§ Exercise aim:
Copy only those lines which run from the line containing "subirei todos arquivos." to the end of the entries below, both inclusive, exactly as written and with no pictures.

================================

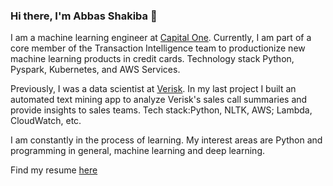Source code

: ### Hi there, I'm Abbas Shakiba 👋
I am a machine learning engineer at [Capital One](https://capitalone.com). Currently, I am part of a core member of the Transaction Intelligence team to productionize new machine learning products in credit cards. Technology stack Python, Pyspark, Kubernetes, and AWS Services.

Previously, I was a data scientist at [Verisk](https://verisk.com). In my last project I built an automated text mining app to analyze Verisk's sales call summaries and provide insights to sales teams. Tech stack:Python, NLTK, AWS; Lambda, CloudWatch, etc.

I am constantly in the process of learning. My interest areas are Python and programming in general, machine learning and deep learning.

Find my resume [here](abbas_shakiba_mle.pdf)

<!--
**abshakiba/abshakiba** is a ✨ _special_ ✨ repository because its `README.md` (this file) appears on your GitHub profile.

Here are some ideas to get you started:

- 🔭 I’m currently working on ...
- 🌱 I’m currently learning ...
- 👯 I’m looking to collaborate on ...
- 🤔 I’m looking for help with ...
- 💬 Ask me about ...
- 📫 How to reach me: ...
- 😄 Pronouns: ...
- ⚡ Fun fact: ...
-->
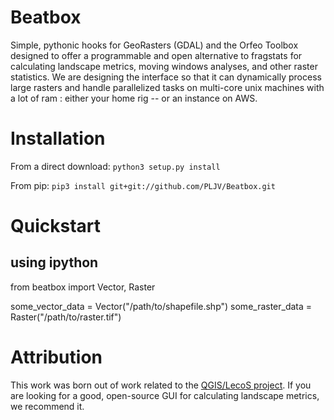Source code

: # Beatbox
Simple, pythonic hooks for GeoRasters (GDAL) and the Orfeo Toolbox designed to offer a programmable and open alternative to fragstats for calculating landscape metrics, moving windows analyses, and other raster statistics. We are designing the interface so that it can dynamically process large rasters and handle parallelized tasks on multi-core unix machines with a lot of ram : either your home rig -- or an instance on AWS. 

# Installation
From a direct download:
`python3 setup.py install`

From pip:
`pip3 install git+git://github.com/PLJV/Beatbox.git`

# Quickstart
## using ipython
from beatbox import Vector, Raster

some_vector_data = Vector("/path/to/shapefile.shp")
some_raster_data = Raster("/path/to/raster.tif")

# Attribution
This work was born out of work related to the [QGIS/LecoS project](http://conservationecology.wordpress.com/lecos-land-cover-statistics/ "LecoS"). If you are looking for a good, open-source GUI for calculating landscape metrics, we recommend it. 
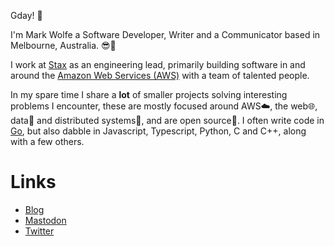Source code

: Gday! 👋

I'm Mark Wolfe a Software Developer, Writer and a Communicator based in Melbourne, Australia. 😎️🦘️

I work at [Stax](https://www.stax.io/) as an engineering lead, primarily building software in and around the [Amazon Web Services (AWS)](https://aws.amazon.com/) with a team of talented people. 

In my spare time I share a **lot** of smaller projects solving interesting problems I encounter, these are mostly focused around AWS☁️, the web🌐️, data📜️ and distributed systems🤯️, and are open source🎁️. I often write code in [Go](https:/go.dev), but also dabble in Javascript, Typescript, Python, C and C++, along with a few others.

# Links

* [Blog](https://www.wolfe.id.au)
* [Mastodon](https://awscommunity.social/@wolfeidau)
* [Twitter](https://twitter.com/wolfeidau)
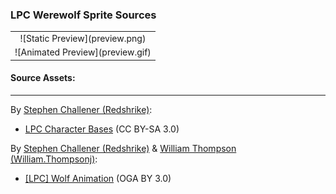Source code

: ### LPC Werewolf Sprite Sources

<table style="border: 0px;">
  <tr style="border: 0px;">
    <td style="border: 0px; vertical-align: top; text-align: center;">
      ![Static Preview](preview.png)
    </td>
  </tr>
  <tr style="border: 0px;">
    <td style="border: 0px; vertical-align: top; text-align: center;">
      ![Animated Preview](preview.gif)
    </td>
  </tr>
</table>


#### Source Assets:
---

By [Stephen Challener (Redshrike)](https://opengameart.org/users/redshrike):
- [LPC Character Bases](http://lpc.opengameart.org/static/lpc-style-guide/assets.html#characters-and-base) (CC BY-SA 3.0)

By [Stephen Challener (Redshrike)](https://opengameart.org/users/redshrike) & [William Thompson (William.Thompsonj)](https://opengameart.org/users/williamthompsonj):
- [[LPC] Wolf Animation](https://opengameart.org/node/20830) (OGA BY 3.0)
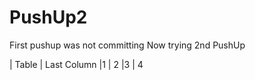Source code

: # PushUp2
First pushup was not committing
Now trying 2nd PushUp

| Table   | Last Column
|1        | 2
|3        | 4
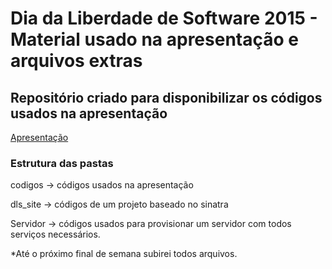 # Dia da Liberdade de Software 2015 - Material usado na apresentação e arquivos extras

Repositório criado para disponibilizar os códigos usados na apresentação
------------------------------------------------------------------------

[Apresentação](https://speakerdeck.com/renatosuero/provisionando-servidores-com-ansible)

### Estrutura das pastas 

codigos -> códigos usados na apresentação

dls_site -> códigos de um projeto baseado no sinatra

Servidor -> códigos usados para provisionar um servidor com todos serviços necessários.

*Até o próximo final de semana subirei todos arquivos.
 
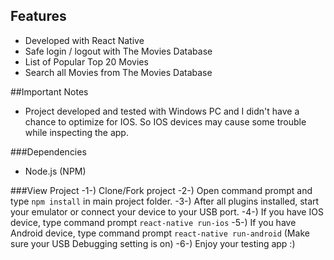 ## Features

- Developed with React Native
- Safe login / logout with The Movies Database
- List of Popular Top 20 Movies
- Search all Movies from The Movies Database

##Important Notes
- Project developed and tested with Windows PC and I didn't have a chance to optimize for IOS. So IOS devices may cause some trouble while inspecting the app.

###Dependencies
- Node.js (NPM)

###View Project
-1-) Clone/Fork project
-2-) Open command prompt and type `npm install` in main project folder.
-3-) After all plugins installed, start your emulator or connect your device to your USB port.
-4-) If you have IOS device, type command prompt `react-native run-ios`
-5-) If you have Android device, type command prompt `react-native run-android` (Make sure your USB Debugging setting is on)
-6-) Enjoy your testing app :)
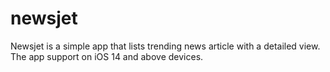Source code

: # newsjet
Newsjet is a simple app that lists trending news article with a detailed view.
The app support on iOS 14 and above devices.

================================

§ Response to the exercise:
*Até o próximo final de semana subirei todos arquivos.
 
 ## Features

- Developed with React Native
- Safe login / logout with The Movies Database
- List of Popular Top 20 Movies
- Search all Movies from The Movies Database

##Important Notes
- Project developed and tested with Windows PC and I didn't have a chance to optimize for IOS. So IOS devices may cause some trouble while inspecting the app.

###Dependencies
- Node.js (NPM)

###View Project
-1-) Clone/Fork project
-2-) Open command prompt and type `npm install` in main project folder.
-3-) After all plugins installed, start your emulator or connect your device to your USB port.
-4-) If you have IOS device, type command prompt `react-native run-ios`
-5-) If you have Android device, type command prompt `react-native run-android` (Make sure your USB Debugging setting is on)
-6-) Enjoy your testing app :)
Source code

: # newsjet
Newsjet is a simple app that lists trending news article with a detailed view.
The app support on iOS 14 and above devices.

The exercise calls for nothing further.